*** Dataset records Section Begins ***
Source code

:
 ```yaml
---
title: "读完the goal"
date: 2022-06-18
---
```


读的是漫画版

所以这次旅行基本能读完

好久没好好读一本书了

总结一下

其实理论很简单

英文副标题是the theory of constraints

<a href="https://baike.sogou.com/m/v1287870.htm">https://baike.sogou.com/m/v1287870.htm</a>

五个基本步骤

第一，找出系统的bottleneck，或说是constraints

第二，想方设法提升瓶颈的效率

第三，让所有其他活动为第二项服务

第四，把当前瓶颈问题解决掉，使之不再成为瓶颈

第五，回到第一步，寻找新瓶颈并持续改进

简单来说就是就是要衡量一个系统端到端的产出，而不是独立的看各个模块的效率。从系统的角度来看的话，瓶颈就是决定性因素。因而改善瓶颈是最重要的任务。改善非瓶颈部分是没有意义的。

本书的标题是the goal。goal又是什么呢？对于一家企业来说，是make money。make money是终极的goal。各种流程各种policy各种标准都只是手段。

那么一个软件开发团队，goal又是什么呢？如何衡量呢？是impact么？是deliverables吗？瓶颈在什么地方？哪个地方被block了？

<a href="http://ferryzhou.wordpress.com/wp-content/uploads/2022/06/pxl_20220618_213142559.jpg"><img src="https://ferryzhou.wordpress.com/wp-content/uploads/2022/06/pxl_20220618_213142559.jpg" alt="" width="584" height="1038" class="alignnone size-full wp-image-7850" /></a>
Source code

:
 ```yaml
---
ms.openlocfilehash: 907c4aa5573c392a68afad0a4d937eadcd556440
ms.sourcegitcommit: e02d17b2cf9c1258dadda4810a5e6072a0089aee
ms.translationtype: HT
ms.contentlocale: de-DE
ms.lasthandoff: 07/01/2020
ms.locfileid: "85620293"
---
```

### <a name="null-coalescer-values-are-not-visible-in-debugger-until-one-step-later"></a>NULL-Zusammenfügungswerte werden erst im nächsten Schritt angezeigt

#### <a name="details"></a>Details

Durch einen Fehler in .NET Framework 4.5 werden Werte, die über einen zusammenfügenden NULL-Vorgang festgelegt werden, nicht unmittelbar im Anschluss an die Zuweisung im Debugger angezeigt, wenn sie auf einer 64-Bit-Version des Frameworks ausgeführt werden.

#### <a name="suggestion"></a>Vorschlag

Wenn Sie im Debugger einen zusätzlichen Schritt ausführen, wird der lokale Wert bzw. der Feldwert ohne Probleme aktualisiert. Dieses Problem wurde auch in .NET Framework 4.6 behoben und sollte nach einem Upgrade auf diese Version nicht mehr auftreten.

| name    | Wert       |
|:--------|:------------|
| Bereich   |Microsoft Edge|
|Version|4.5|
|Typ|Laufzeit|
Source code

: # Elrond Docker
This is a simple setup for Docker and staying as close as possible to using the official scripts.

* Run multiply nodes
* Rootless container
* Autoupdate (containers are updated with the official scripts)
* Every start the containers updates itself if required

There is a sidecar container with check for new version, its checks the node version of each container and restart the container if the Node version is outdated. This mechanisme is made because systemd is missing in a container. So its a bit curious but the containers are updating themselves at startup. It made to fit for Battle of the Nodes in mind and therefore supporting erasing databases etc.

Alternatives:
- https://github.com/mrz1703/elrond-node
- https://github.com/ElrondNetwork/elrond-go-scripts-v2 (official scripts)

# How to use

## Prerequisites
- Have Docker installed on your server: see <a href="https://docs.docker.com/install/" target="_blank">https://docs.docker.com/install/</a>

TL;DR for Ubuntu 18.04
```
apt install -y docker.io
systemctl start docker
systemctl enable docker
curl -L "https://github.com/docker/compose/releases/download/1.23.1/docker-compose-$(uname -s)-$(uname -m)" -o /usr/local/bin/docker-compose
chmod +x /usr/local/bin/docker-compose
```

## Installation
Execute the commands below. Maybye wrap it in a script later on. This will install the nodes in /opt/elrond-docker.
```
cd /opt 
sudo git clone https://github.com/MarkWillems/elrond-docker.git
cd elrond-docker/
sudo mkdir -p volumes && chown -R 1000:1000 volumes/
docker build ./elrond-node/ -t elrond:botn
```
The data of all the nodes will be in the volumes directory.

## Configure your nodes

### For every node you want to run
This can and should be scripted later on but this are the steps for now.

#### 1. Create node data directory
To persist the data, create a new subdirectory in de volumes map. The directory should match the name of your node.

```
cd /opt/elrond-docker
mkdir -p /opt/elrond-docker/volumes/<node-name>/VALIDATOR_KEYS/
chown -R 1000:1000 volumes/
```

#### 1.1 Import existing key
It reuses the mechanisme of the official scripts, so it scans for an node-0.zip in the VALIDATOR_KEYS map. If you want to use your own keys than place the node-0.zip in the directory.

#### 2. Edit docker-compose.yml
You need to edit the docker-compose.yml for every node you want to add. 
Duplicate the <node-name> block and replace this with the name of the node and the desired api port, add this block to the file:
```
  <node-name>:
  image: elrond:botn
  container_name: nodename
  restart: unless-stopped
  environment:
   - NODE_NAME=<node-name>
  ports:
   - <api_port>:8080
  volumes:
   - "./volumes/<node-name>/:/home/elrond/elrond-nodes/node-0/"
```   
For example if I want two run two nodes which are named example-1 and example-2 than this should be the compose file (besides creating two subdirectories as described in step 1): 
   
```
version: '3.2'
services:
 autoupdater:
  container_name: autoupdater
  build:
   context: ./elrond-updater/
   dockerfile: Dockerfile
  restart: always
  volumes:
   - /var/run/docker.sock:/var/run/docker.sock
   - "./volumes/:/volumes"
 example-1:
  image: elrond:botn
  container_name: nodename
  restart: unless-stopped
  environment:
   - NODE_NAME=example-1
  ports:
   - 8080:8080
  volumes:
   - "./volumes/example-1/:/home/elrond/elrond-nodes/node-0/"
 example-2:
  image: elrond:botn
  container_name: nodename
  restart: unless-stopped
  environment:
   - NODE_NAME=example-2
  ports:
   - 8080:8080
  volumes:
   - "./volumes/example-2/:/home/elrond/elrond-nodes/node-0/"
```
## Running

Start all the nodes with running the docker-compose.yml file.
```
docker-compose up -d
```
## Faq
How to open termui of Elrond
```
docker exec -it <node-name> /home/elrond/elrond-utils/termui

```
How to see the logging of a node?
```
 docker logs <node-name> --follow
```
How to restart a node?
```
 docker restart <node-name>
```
*** Dataset records Section Ends ***
*** Dataset records Section Begins ***
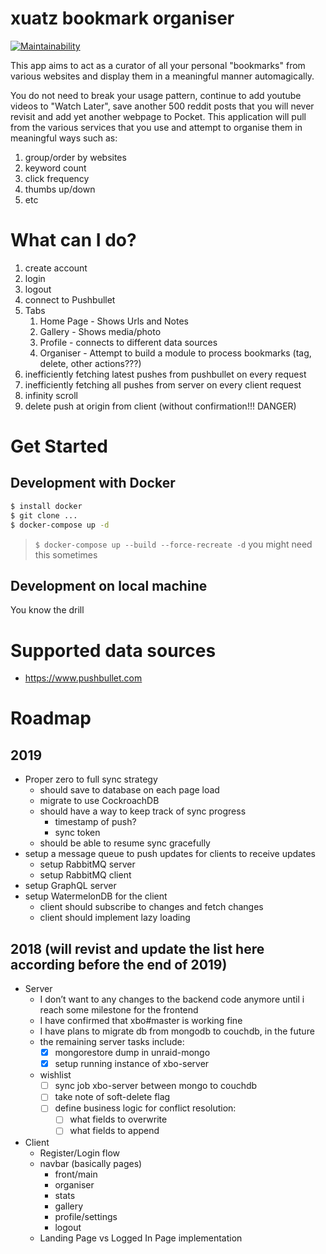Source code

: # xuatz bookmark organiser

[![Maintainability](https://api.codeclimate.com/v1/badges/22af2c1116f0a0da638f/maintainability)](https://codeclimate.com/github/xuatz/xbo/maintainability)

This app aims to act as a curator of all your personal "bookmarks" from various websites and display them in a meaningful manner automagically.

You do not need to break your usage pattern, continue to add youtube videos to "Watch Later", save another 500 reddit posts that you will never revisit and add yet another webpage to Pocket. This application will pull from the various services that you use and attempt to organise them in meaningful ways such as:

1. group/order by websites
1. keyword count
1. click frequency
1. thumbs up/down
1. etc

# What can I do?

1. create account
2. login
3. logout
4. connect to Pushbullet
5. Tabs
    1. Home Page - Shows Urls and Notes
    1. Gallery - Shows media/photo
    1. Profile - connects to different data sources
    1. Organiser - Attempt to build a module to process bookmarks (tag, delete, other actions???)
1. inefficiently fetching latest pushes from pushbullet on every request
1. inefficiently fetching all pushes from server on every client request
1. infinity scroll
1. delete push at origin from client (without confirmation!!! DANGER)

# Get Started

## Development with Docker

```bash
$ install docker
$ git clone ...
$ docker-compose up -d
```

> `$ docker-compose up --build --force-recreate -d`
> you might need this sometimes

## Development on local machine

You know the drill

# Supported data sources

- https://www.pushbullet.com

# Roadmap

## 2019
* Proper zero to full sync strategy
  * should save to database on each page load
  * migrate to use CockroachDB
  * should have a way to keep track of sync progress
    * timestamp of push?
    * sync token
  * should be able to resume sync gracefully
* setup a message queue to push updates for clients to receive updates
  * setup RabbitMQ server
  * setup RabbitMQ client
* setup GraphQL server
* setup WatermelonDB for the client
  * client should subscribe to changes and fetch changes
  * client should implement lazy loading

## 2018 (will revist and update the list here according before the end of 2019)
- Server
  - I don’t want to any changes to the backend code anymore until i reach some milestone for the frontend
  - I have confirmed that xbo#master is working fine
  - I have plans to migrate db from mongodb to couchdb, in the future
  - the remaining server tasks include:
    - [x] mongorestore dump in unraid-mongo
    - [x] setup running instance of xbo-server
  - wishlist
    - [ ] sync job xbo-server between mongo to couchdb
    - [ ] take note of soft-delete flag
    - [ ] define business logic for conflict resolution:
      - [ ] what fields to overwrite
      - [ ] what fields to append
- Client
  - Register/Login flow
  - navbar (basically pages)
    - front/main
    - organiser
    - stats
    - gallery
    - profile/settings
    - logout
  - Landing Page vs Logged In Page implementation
*** Dataset records Section Ends ***
*** Dataset records Section Begins ***
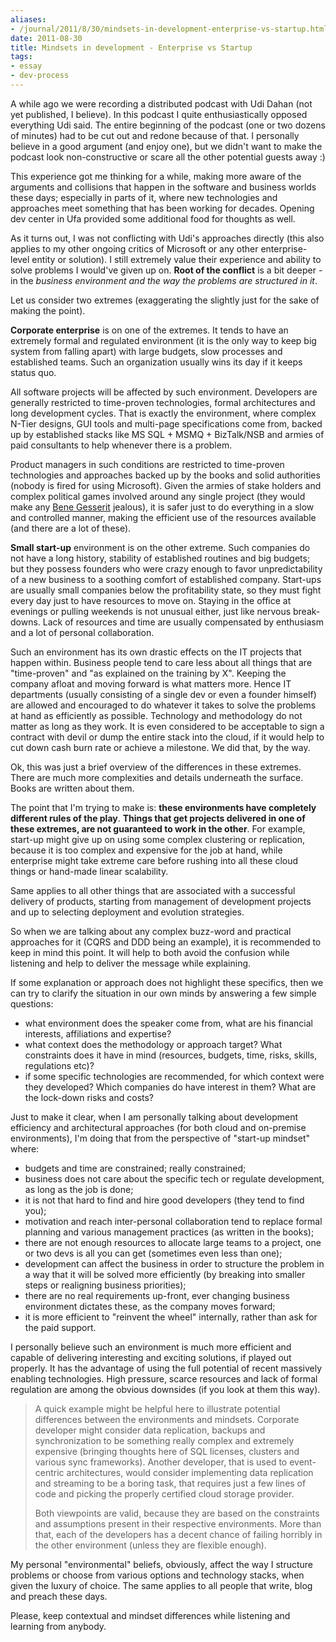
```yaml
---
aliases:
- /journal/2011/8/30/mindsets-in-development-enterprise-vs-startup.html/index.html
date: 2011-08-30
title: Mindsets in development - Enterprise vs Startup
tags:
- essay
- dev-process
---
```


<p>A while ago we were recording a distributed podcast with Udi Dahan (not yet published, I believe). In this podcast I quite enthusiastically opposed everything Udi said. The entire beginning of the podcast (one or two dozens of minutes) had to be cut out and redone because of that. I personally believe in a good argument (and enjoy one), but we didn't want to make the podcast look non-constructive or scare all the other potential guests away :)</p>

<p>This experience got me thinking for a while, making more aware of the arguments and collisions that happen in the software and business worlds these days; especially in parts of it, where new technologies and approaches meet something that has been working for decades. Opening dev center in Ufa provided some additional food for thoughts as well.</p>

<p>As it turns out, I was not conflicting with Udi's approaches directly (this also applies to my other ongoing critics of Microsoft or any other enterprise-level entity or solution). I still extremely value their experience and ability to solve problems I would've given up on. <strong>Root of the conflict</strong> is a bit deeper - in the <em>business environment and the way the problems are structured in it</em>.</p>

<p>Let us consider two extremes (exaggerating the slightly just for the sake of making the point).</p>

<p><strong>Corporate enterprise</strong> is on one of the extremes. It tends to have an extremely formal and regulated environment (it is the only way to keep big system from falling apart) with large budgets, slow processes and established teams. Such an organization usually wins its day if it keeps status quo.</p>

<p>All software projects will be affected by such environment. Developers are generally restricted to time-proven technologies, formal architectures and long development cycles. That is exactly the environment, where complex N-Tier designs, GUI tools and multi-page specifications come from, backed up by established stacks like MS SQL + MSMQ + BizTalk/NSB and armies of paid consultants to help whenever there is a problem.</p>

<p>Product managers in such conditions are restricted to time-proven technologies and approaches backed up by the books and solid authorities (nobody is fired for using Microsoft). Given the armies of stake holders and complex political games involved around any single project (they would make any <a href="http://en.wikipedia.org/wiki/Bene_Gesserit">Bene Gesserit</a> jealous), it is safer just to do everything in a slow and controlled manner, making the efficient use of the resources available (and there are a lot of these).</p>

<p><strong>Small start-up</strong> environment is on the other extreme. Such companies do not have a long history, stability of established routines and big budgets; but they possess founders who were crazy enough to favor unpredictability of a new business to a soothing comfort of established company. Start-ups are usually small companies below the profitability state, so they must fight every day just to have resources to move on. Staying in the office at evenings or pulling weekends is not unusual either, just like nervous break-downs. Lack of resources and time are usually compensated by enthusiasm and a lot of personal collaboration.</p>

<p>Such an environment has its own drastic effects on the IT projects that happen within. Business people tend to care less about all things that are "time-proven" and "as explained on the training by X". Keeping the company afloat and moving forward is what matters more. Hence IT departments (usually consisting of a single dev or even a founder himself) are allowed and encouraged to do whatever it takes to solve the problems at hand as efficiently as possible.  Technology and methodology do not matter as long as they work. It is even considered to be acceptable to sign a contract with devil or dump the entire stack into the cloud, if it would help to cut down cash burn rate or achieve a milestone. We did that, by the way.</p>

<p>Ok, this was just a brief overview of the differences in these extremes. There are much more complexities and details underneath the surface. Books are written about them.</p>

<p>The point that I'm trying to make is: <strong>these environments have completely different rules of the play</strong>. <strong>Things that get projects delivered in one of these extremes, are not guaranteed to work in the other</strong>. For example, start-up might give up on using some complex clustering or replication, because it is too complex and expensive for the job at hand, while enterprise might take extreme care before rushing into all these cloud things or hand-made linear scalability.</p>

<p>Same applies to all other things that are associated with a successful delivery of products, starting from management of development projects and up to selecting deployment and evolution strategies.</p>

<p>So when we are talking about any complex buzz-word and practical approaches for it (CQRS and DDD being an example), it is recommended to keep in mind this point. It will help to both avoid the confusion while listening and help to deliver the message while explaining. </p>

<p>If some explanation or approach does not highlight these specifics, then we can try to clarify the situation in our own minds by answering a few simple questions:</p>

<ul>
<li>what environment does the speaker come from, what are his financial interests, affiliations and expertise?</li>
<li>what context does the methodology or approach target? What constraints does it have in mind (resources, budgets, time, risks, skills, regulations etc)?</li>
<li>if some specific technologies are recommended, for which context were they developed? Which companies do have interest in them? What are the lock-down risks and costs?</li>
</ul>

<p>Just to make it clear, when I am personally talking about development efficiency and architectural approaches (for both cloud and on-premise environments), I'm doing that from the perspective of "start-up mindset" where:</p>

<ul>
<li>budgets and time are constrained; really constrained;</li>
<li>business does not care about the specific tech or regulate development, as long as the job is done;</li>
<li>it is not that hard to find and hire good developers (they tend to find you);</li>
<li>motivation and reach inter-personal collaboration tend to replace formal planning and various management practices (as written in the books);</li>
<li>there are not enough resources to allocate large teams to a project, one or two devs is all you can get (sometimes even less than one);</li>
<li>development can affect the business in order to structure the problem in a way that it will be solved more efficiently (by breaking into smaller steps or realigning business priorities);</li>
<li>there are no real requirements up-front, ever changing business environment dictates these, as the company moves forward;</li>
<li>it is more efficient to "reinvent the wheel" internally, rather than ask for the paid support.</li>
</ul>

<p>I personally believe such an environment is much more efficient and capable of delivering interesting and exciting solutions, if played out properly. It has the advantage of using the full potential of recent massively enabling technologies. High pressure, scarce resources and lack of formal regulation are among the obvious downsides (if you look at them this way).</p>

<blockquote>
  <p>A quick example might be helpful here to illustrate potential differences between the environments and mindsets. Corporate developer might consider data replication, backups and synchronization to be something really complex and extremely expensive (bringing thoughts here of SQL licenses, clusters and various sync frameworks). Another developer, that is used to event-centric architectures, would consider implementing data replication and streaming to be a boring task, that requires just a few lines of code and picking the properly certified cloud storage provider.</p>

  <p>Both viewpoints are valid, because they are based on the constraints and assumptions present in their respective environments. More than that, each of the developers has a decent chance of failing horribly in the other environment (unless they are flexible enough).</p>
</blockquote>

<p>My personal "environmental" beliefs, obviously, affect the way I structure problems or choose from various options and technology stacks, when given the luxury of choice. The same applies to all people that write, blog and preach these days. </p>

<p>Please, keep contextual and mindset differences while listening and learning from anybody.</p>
*** Dataset records Section Ends ***
#### [Activity]
Beginning with the line holding "- the remaining" and ending with the line holding "- [ ] what fields to overwrite", write out the stretch of material above exactly; add no further lines.

#### [Written answer]
  - the remaining server tasks include:
    - [x] mongorestore dump in unraid-mongo
    - [x] setup running instance of xbo-server
  - wishlist
    - [ ] sync job xbo-server between mongo to couchdb
    - [ ] take note of soft-delete flag
    - [ ] define business logic for conflict resolution:
      - [ ] what fields to overwrite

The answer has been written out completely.